I looked at JPfeifers examplary RBC news shock model (This), but i don’t get the intuition behind that.

You initialize the shock matrix. It will always be shock_matrix = zeros(options_.irf,M_.exo_nbr); %create shock matrix with number of time periods in columns

Then you set the shocks that you want. The row index sets the time period, the column index the shock:

// set shocks for pure news
shock_matrix(1,strmatch('eps_z_news',M_.exo_names,'exact')) = 1; %set news shock to 1 (use any shock size you want)

sets a shock of size 1 for the first period (therefore in the first row) for the exogenous variable eps_z_news. The command strmatch('eps_z_news',M_.exo_names,'exact')
is used to find the column in which eps_z_news is stored. So for a different shock, you need to change the name string.

Dear Professor Pfeifer,
I’ve read your code RBC_news_shock_model.mod and have several question if I may ask you:

You claim one shock is anticipated to happen in period 8, while the other shock is a surprise from period 1:8 . But in your code both of them are defined as stochastic shocks, which means they are not anticipated. How could we understand that?

In the last part of your code, you wrote

shock_matrix(1+8,strmatch(‘eps_z_surprise’,M_.exo_names,‘exact’)) = -1; %8 periods later use counteracting shock of -1

is the “1+8” just means 9 or means [1:8] from period 1 to 8 ? (see the TFP lines below)

In the output figures, “z” remain 0, while TFP increase in period 1, and then drop until period 8, and finally climb back to 0. How could “z” remain 0 while TFP fluctuates?
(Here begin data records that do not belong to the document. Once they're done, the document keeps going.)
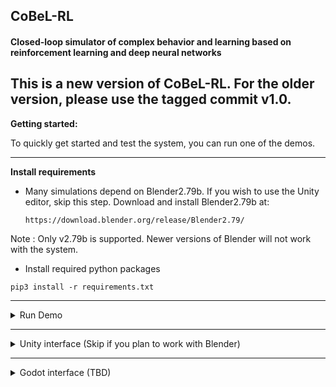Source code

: ## **CoBeL-RL** ##
#### Closed-loop simulator of complex behavior and learning based on reinforcement learning and deep neural networks ####

This is a new version of CoBeL-RL. For the older version, please use the tagged commit v1.0.
---------------------------
**Getting started:**  

To quickly get started and test the system, you can run one of the demos. 

----------------------------

**Install requirements**

    
* Many simulations depend on Blender2.79b. If you wish to use the Unity editor, skip this step. Download and install Blender2.79b at:  

     `https://download.blender.org/release/Blender2.79/`  

Note : Only v2.79b is supported. Newer versions of Blender will not work with the system.  
* Install required python packages  

`pip3 install -r requirements.txt`

------------------------------

<details></summary>
<summary>
Run Demo
</summary>


*  First, clone the project.

`git clone https://gitlab.ruhr-uni-bochum.de/cns/1-frameworks/CoBeL-RL.git`  

*  Then, install CoBeL-RL through pip.

`pip3 install /path/to/cloned/project/`

* If you intend to use Keras-RL agents install with the option:

`[keras-rl]`

* If you intend to use CoBeL-RL's Deep RL agents install with the option:

`[tensorflow]`

`[torch]`

* If you intend to use Unity environments install with the option:

`[unity]`

* You will need to set up an environment variable for the Blender path to run the demos.

`export BLENDER_EXECUTABLE_PATH="/path/to/blender2.79b/"`

* Alternatively, you can set the variable manually in Python before running the script.

`import os`

`os.environ['BLENDER_EXECUTABLE_PATH'] = '/path/to/blender2.79b/'`

If you plan to use the framework more than once, it is useful to set this variable permanently. On Linux distributions, you can do this by editing the .bashrc file. 

* Go to demo folder
`cd ~/cobel/demo/simple_grid_graph_demo/`

*  Start the demo simulation:
`python simple_grid_graph_demo.py`

**Note: The Blender path can also be passed as a parameter to the Blender frontend module. For your own simulations it is therefore not necessary to set a permanent variable.**

</details>

------------------------------

<details>
________________________________________________________________________________________________
<summary>
Unity interface (Skip if you plan to work with Blender)
</summary>

If you want to try the unity interface demo, you need to perform the the steps described above first.

Please report all bugs you find :)

You got two options to run a demo.

*  You can use the precompiled versions of the unity environments.
    
    You have to set a system variable named 'UNITY_ENVIRONMENT_EXECUTABLE' to the path of the downloaded environments
    
    > export UNITY_ENVIRONMENT_EXECUTABLE=PATH_TO_ENV_EXEC
    
    and run the unity_demo.py in the demo/unity_demo folder
    
    > python3 demo/unity_demo/unity_demo.py
        
* To build the environments yourself and custom environments do the following:

    * you need to download and install the 'Unity Hub': **https://docs.unity3d.com/Manual/GettingStartedInstallingHub.html**
    
    * the adapted version of mlagents: **https://ruhr-uni-bochum.sciebo.de/s/8GUszMEC7LgzS7V**
    
    * and the unitypackage for the environments: **https://ruhr-uni-bochum.sciebo.de/s/gdphysRY1P7pAyT**
    
    * the unitypackage is also available in the git folder: **environments/environments_unity/source/unity_environments.unitypackage**
    
    Then you set up a new project with unity. See: **https://docs.unity3d.com/560/Documentation/Manual/GettingStarted.html**
    
    To import the 'mlagents' framework into your project you select the 'Window/PackageManager' menu item in the editor, 
    then choose 'Add Package From Disk' in the top left corner and open the 'package.json' in the 'ml-agents/com.unity.ml-agents' folder.
    
    To import the environments you select the menu item 'Assets/Import Package/Custom Package' in the editor and open the 
    'unity_resources.unitypackage' you downloaded.

* The other option is to connect the interface directly with the Unity editor.
    
    You start training an environment by opening a scene in the 'Assets/Scenes' folder with the 'Project Explorer' of the editor, 
    running the unity_demo.py first and pressing the 'Play' button at the top of the editor screen.
    
    **Note: the demo tries to do option 1) automatically when 'UNITY_ENVIRONMENT_EXECUTABLE' variable is set.**
    
     
 </details> 
 
 ------------------------------
 
 <details>
________________________________________________________________________________________________
<summary>
Godot interface (TBD)
</summary>

Expected to be available after summer semester 2022.
  
 </details>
4.could the two shocks be equivalently combined into one shock like this?:

I am sorry I am referring to an old thread. But I need to create a user defined shock in my problem. I had two questions about the model posted above by Fimo, if you could kindly clear my doubts.

It seems impulse response graphs will not be produced in the above mentioned model. Is the command stoch_simul doing anything in the model?
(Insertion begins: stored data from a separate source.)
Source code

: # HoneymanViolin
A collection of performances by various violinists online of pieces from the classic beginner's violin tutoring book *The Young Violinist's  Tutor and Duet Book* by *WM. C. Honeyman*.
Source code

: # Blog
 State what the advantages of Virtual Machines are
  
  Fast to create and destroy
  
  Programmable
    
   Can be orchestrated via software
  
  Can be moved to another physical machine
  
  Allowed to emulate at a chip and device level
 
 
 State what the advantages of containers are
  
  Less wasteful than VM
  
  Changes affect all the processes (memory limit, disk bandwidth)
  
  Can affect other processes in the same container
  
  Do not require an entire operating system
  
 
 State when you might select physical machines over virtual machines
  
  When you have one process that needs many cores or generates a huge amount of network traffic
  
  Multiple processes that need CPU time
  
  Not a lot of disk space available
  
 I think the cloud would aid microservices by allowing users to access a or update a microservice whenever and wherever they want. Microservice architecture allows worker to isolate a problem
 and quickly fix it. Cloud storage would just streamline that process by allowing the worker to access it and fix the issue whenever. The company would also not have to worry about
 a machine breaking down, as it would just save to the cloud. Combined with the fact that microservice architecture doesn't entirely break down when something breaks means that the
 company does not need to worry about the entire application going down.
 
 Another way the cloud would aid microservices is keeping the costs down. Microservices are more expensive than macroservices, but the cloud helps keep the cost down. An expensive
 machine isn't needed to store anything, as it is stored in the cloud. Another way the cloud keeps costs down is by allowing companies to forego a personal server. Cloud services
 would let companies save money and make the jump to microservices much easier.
Can we do a third order approximation in the above model? If stoch_simul is redundant, then where do we put order=3?

Hi,
I wonder if it is possible to obtain the simulated series in response to both shocks simultaneously.
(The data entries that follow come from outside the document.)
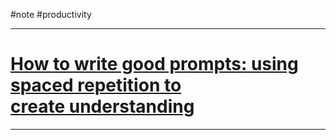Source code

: #note #productivity 

--- 
# [How to write good prompts: using spaced repetition to create understanding](https://andymatuschak.org/prompts/)

----------
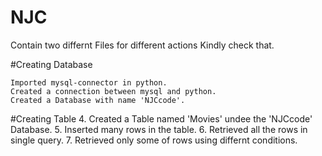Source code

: # NJC
Contain two differnt Files for different actions Kindly check that.

#Creating Database

    Imported mysql-connector in python.
    Created a connection between mysql and python.
    Created a Database with name 'NJCcode'.

#Creating Table 4. Created a Table named 'Movies' undee the 'NJCcode' Database. 5. Inserted many rows in the table. 6. Retrieved all the rows in single query. 7. Retrieved only some of rows using differnt conditions.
Specifically, the simulation result whereby TFP rises first because of the stochastic shock (here, by 1) then falls in period 9 once the anticipated shock materializes (here, by -0.5 from its value in period 8) .

In fact, I would have thought it was ‘y2’ obtained from the code below…

However, that doesn’t seem to be the case, right? The simulated TFP does not shoot up in period 1 following the stochastic TFP shock, but rises by 0.5 in period 9 (showing just the net impact on TFP after the anticipated news shock arrived) instead.

And that’s why you were referring these irfs to a “pure” TFP news shock.
I wonder if it is possible to obtain the series reflecting effects of both shocks simultaneously.

Or do I just combine the first 8 periods generated from the TFP surprise shock alone with y2 period 9 onwards…(this doesn’t sound right tho).

I am not following. What exactly is the experiment you are trying to do? An anticipated shock in the first period does only increase TFP in the future, not today. That is what’s clearly visible in the figure.

I want to see the impact of both shocks on the economy. In the first period, a positive TFP hits the economy. I would expect the TPF and hence Y etc. to react already. Only once the economy reaches period 9, the anticipated negative news shock materialize, and the TFP falls from 1 (or around 1 ) by -0.5…

OH! You are so RIGHT. Apologize for being reckless. And thank you so much for patiently responding to my queries. I got it now.

On my final question: The solving algorithm of the anticipated shock here is identical to the prefect foresight command, right? Since both make use of the simult_ command. So, essentially, I cannot get the economy in which a stochastic shock hits in the first period, and a policy (anticipated) being implement says on period 8. I wonder if you have any suggestions on how to deal with this.